→ **EXERCISE INPUTS**
◇ ◇ ◇ ◇ ◇
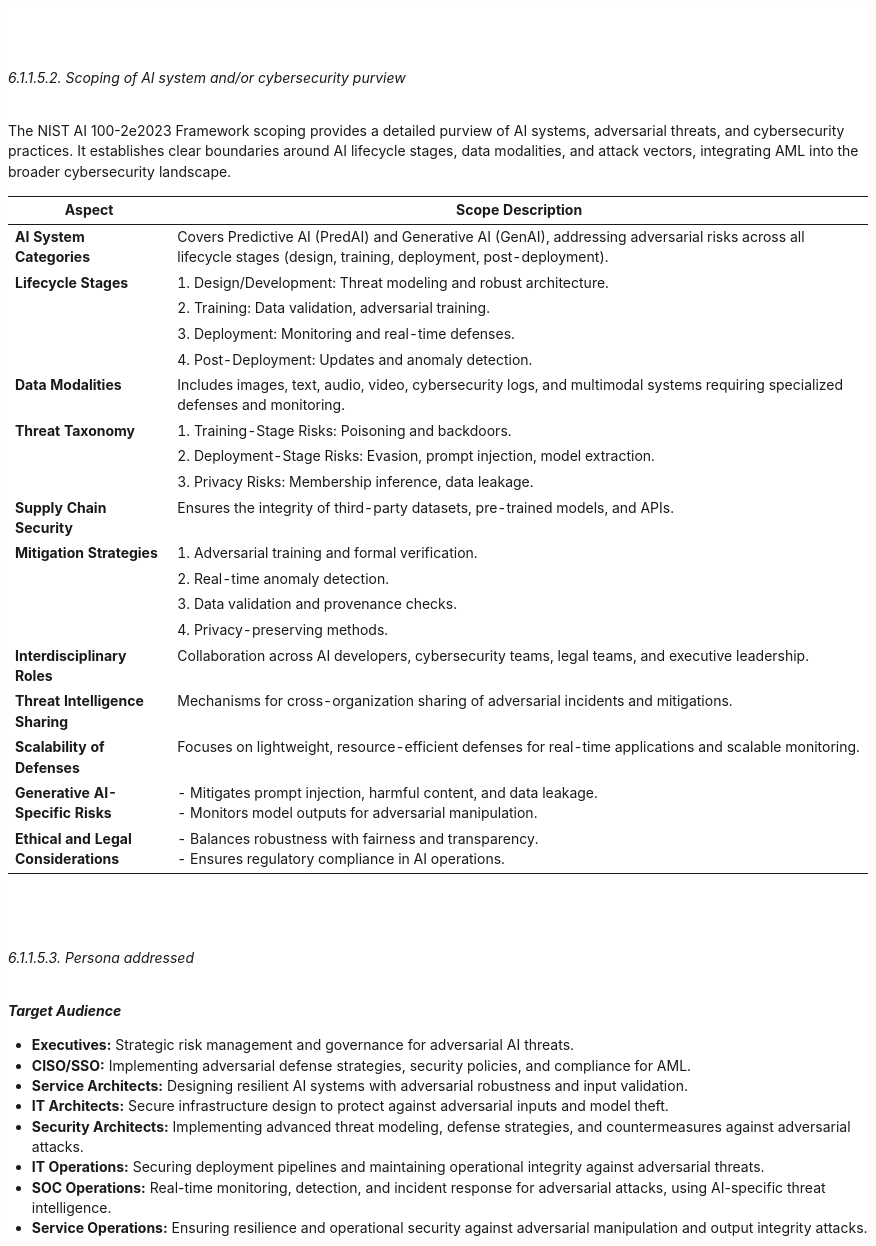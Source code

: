 <br><br>

###### 6.1.1.5.2. Scoping of AI system and/or cybersecurity purview

The NIST AI 100-2e2023 Framework scoping provides a detailed purview of AI systems, adversarial threats, and cybersecurity practices. It establishes clear boundaries around AI lifecycle stages, data modalities, and attack vectors, integrating AML into the broader cybersecurity landscape. 

| **Aspect** | **Scope Description**  |
|------------|------------------------|
| **AI System Categories**       | Covers Predictive AI (PredAI) and Generative AI (GenAI), addressing adversarial risks across all lifecycle stages (design, training, deployment, post-deployment). |
| **Lifecycle Stages**           | 1. Design/Development: Threat modeling and robust architecture. |
|  | 2. Training: Data validation, adversarial training. |
|  | 3. Deployment: Monitoring and real-time defenses. |
|  | 4. Post-Deployment: Updates and anomaly detection. |
| **Data Modalities**            | Includes images, text, audio, video, cybersecurity logs, and multimodal systems requiring specialized defenses and monitoring.                                     |
| **Threat Taxonomy**            | 1. Training-Stage Risks: Poisoning and backdoors. |
|  | 2. Deployment-Stage Risks: Evasion, prompt injection, model extraction. |
|  | 3. Privacy Risks: Membership inference, data leakage. |
| **Supply Chain Security**      | Ensures the integrity of third-party datasets, pre-trained models, and APIs.                                                                                     |
| **Mitigation Strategies**      | 1. Adversarial training and formal verification. |
|  | 2. Real-time anomaly detection. |
|  | 3. Data validation and provenance checks. |
|  | 4. Privacy-preserving methods. |
| **Interdisciplinary Roles**    | Collaboration across AI developers, cybersecurity teams, legal teams, and executive leadership.                                                                 |
| **Threat Intelligence Sharing**| Mechanisms for cross-organization sharing of adversarial incidents and mitigations.                                                                              |
| **Scalability of Defenses**    | Focuses on lightweight, resource-efficient defenses for real-time applications and scalable monitoring.                                                           |
| **Generative AI-Specific Risks**| - Mitigates prompt injection, harmful content, and data leakage. <br> - Monitors model outputs for adversarial manipulation.                                      |
| **Ethical and Legal Considerations** | - Balances robustness with fairness and transparency. <br> - Ensures regulatory compliance in AI operations.                                                  |

<br><br>

###### 6.1.1.5.3. Persona addressed

***Target Audience***

+ **Executives:** Strategic risk management and governance for adversarial AI threats.
+ **CISO/SSO:** Implementing adversarial defense strategies, security policies, and compliance for AML.
+ **Service Architects:** Designing resilient AI systems with adversarial robustness and input validation.
+ **IT Architects:** Secure infrastructure design to protect against adversarial inputs and model theft.
+ **Security Architects:** Implementing advanced threat modeling, defense strategies, and countermeasures against adversarial attacks.
+ **IT Operations:** Securing deployment pipelines and maintaining operational integrity against adversarial threats.
+ **SOC Operations:** Real-time monitoring, detection, and incident response for adversarial attacks, using AI-specific threat intelligence.
+ **Service Operations:** Ensuring resilience and operational security against adversarial manipulation and output integrity attacks.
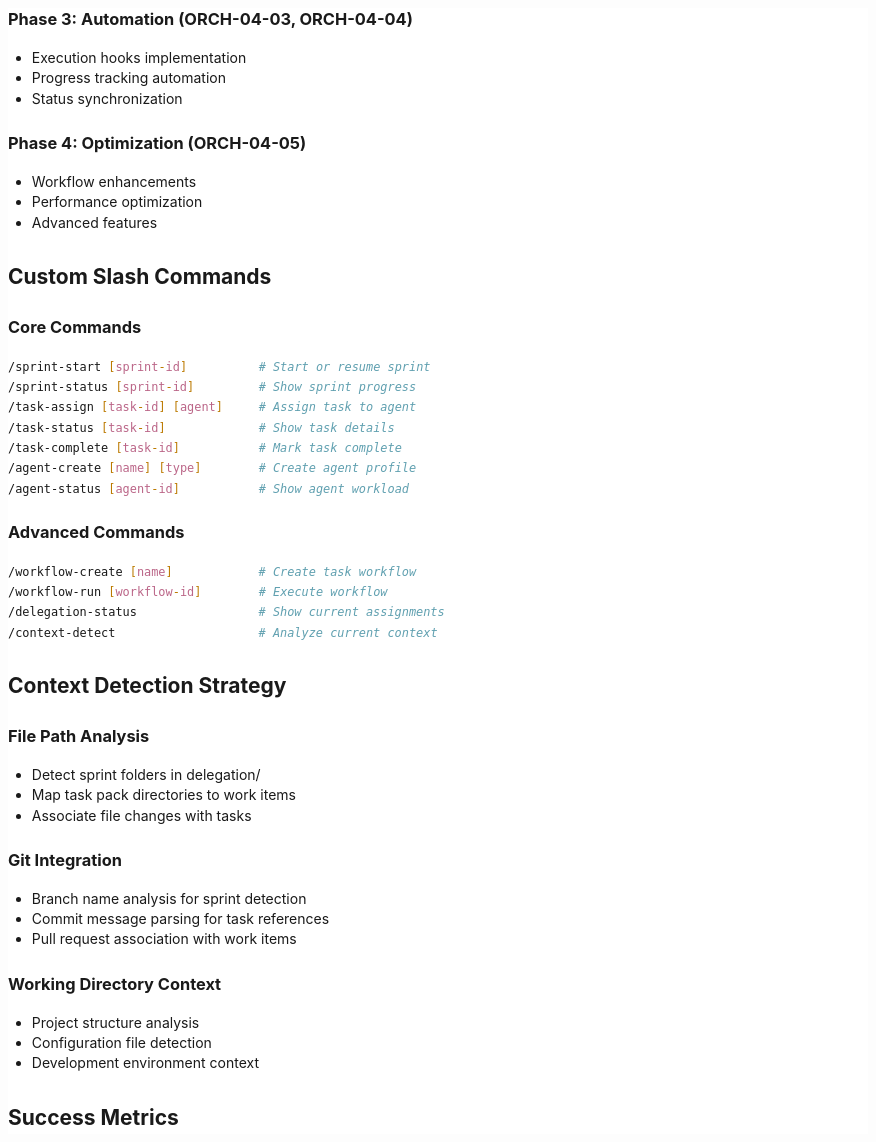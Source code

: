 ### Phase 3: Automation (ORCH-04-03, ORCH-04-04)
- Execution hooks implementation
- Progress tracking automation
- Status synchronization

### Phase 4: Optimization (ORCH-04-05)
- Workflow enhancements
- Performance optimization
- Advanced features

## Custom Slash Commands

### Core Commands
```bash
/sprint-start [sprint-id]          # Start or resume sprint
/sprint-status [sprint-id]         # Show sprint progress
/task-assign [task-id] [agent]     # Assign task to agent
/task-status [task-id]             # Show task details
/task-complete [task-id]           # Mark task complete
/agent-create [name] [type]        # Create agent profile
/agent-status [agent-id]           # Show agent workload
```

### Advanced Commands
```bash
/workflow-create [name]            # Create task workflow
/workflow-run [workflow-id]        # Execute workflow
/delegation-status                 # Show current assignments
/context-detect                    # Analyze current context
```

## Context Detection Strategy

### File Path Analysis
- Detect sprint folders in delegation/
- Map task pack directories to work items
- Associate file changes with tasks

### Git Integration
- Branch name analysis for sprint detection
- Commit message parsing for task references
- Pull request association with work items

### Working Directory Context
- Project structure analysis
- Configuration file detection
- Development environment context

## Success Metrics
◇ ◇ ◇ ◇ ◇
→ **TASK**
What is needed is a copy of every line above in which "sprint" appears.

→ **WRITTEN REPLY**
/sprint-start [sprint-id]          # Start or resume sprint
/sprint-status [sprint-id]         # Show sprint progress
- Detect sprint folders in delegation/
- Branch name analysis for sprint detection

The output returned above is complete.